What the task requires: Could you copy out every line of the data where the word "bekerja" occurs?

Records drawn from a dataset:
--- --- ---

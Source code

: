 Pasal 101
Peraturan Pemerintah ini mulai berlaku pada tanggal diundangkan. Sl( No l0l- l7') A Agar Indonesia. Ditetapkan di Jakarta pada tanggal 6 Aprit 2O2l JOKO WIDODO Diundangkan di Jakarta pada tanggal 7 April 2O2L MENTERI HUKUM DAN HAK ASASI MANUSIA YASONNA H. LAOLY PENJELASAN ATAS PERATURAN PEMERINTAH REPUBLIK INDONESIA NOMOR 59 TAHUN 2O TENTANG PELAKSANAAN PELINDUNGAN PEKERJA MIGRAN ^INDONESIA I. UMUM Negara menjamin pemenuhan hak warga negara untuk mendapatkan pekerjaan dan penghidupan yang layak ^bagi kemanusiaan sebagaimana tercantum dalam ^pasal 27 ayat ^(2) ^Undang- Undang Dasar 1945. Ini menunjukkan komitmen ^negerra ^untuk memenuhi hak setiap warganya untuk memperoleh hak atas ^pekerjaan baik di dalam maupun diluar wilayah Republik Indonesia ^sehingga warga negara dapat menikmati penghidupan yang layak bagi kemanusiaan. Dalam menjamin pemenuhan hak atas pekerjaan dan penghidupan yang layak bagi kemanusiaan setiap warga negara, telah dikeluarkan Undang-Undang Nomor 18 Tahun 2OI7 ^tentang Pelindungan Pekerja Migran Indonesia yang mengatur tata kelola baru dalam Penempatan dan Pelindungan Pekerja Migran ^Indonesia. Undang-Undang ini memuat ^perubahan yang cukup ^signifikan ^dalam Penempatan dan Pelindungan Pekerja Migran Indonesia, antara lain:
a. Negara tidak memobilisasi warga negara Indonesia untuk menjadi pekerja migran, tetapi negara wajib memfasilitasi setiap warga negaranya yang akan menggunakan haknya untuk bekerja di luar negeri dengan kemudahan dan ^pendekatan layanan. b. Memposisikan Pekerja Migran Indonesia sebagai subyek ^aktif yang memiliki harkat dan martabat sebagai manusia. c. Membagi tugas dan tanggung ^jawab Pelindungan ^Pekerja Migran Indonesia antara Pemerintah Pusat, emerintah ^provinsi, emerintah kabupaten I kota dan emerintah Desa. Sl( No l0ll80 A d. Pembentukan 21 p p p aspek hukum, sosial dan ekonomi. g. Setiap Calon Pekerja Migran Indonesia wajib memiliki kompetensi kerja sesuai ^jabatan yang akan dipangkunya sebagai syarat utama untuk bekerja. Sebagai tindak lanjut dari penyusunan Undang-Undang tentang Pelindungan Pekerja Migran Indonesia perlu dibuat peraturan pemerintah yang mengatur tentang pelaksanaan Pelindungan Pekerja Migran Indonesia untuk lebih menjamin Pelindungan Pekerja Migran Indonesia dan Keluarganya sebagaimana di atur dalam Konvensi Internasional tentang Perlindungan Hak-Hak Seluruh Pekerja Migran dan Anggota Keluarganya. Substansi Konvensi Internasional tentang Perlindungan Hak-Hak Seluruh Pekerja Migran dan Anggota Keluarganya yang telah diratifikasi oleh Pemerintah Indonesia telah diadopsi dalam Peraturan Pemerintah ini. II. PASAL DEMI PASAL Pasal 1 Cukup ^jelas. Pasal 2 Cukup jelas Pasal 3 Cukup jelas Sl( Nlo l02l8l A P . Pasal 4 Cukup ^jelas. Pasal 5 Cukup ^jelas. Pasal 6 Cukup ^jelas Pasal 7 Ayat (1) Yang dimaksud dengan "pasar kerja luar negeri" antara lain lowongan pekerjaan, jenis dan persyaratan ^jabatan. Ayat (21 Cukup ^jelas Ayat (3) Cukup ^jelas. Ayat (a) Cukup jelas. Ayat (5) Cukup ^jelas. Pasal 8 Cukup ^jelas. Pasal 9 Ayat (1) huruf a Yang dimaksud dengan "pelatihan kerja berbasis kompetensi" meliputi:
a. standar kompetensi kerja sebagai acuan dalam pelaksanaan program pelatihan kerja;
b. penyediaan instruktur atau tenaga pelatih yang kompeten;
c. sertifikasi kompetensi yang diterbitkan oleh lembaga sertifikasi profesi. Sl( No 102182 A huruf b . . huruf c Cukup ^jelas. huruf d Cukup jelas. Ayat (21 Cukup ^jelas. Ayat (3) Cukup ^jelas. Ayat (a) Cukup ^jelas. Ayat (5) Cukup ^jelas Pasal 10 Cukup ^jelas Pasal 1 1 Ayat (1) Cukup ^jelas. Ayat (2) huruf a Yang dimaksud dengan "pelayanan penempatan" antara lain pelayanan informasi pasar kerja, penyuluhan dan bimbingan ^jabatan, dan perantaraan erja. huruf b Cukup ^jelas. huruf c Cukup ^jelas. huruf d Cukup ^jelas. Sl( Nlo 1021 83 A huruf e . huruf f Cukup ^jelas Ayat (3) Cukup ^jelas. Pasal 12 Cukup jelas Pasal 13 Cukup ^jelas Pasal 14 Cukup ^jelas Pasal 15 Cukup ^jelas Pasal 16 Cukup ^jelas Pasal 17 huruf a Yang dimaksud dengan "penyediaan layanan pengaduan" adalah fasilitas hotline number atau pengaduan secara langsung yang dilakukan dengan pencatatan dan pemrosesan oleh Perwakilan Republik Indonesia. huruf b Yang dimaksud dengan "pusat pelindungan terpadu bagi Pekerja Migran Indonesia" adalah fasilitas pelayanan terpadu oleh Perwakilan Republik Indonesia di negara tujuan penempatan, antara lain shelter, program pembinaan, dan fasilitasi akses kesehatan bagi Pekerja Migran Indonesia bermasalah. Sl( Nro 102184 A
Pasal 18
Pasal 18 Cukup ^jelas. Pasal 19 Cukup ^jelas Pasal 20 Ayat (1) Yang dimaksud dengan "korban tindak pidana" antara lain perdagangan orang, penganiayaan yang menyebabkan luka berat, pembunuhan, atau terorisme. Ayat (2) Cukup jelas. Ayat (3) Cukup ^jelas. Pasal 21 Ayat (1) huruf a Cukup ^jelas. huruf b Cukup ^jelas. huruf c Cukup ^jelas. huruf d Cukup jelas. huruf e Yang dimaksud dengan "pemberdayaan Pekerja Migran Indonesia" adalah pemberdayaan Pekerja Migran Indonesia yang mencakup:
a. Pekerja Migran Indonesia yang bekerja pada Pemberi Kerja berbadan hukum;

--- --- ---

Task output:
a. Negara tidak memobilisasi warga negara Indonesia untuk menjadi pekerja migran, tetapi negara wajib memfasilitasi setiap warga negaranya yang akan menggunakan haknya untuk bekerja di luar negeri dengan kemudahan dan ^pendekatan layanan. b. Memposisikan Pekerja Migran Indonesia sebagai subyek ^aktif yang memiliki harkat dan martabat sebagai manusia. c. Membagi tugas dan tanggung ^jawab Pelindungan ^Pekerja Migran Indonesia antara Pemerintah Pusat, emerintah ^provinsi, emerintah kabupaten I kota dan emerintah Desa. Sl( No l0ll80 A d. Pembentukan 21 p p p aspek hukum, sosial dan ekonomi. g. Setiap Calon Pekerja Migran Indonesia wajib memiliki kompetensi kerja sesuai ^jabatan yang akan dipangkunya sebagai syarat utama untuk bekerja. Sebagai tindak lanjut dari penyusunan Undang-Undang tentang Pelindungan Pekerja Migran Indonesia perlu dibuat peraturan pemerintah yang mengatur tentang pelaksanaan Pelindungan Pekerja Migran Indonesia untuk lebih menjamin Pelindungan Pekerja Migran Indonesia dan Keluarganya sebagaimana di atur dalam Konvensi Internasional tentang Perlindungan Hak-Hak Seluruh Pekerja Migran dan Anggota Keluarganya. Substansi Konvensi Internasional tentang Perlindungan Hak-Hak Seluruh Pekerja Migran dan Anggota Keluarganya yang telah diratifikasi oleh Pemerintah Indonesia telah diadopsi dalam Peraturan Pemerintah ini. II. PASAL DEMI PASAL Pasal 1 Cukup ^jelas. Pasal 2 Cukup jelas Pasal 3 Cukup jelas Sl( Nlo l02l8l A P . Pasal 4 Cukup ^jelas. Pasal 5 Cukup ^jelas. Pasal 6 Cukup ^jelas Pasal 7 Ayat (1) Yang dimaksud dengan "pasar kerja luar negeri" antara lain lowongan pekerjaan, jenis dan persyaratan ^jabatan. Ayat (21 Cukup ^jelas Ayat (3) Cukup ^jelas. Ayat (a) Cukup jelas. Ayat (5) Cukup ^jelas. Pasal 8 Cukup ^jelas. Pasal 9 Ayat (1) huruf a Yang dimaksud dengan "pelatihan kerja berbasis kompetensi" meliputi:
a. Pekerja Migran Indonesia yang bekerja pada Pemberi Kerja berbadan hukum;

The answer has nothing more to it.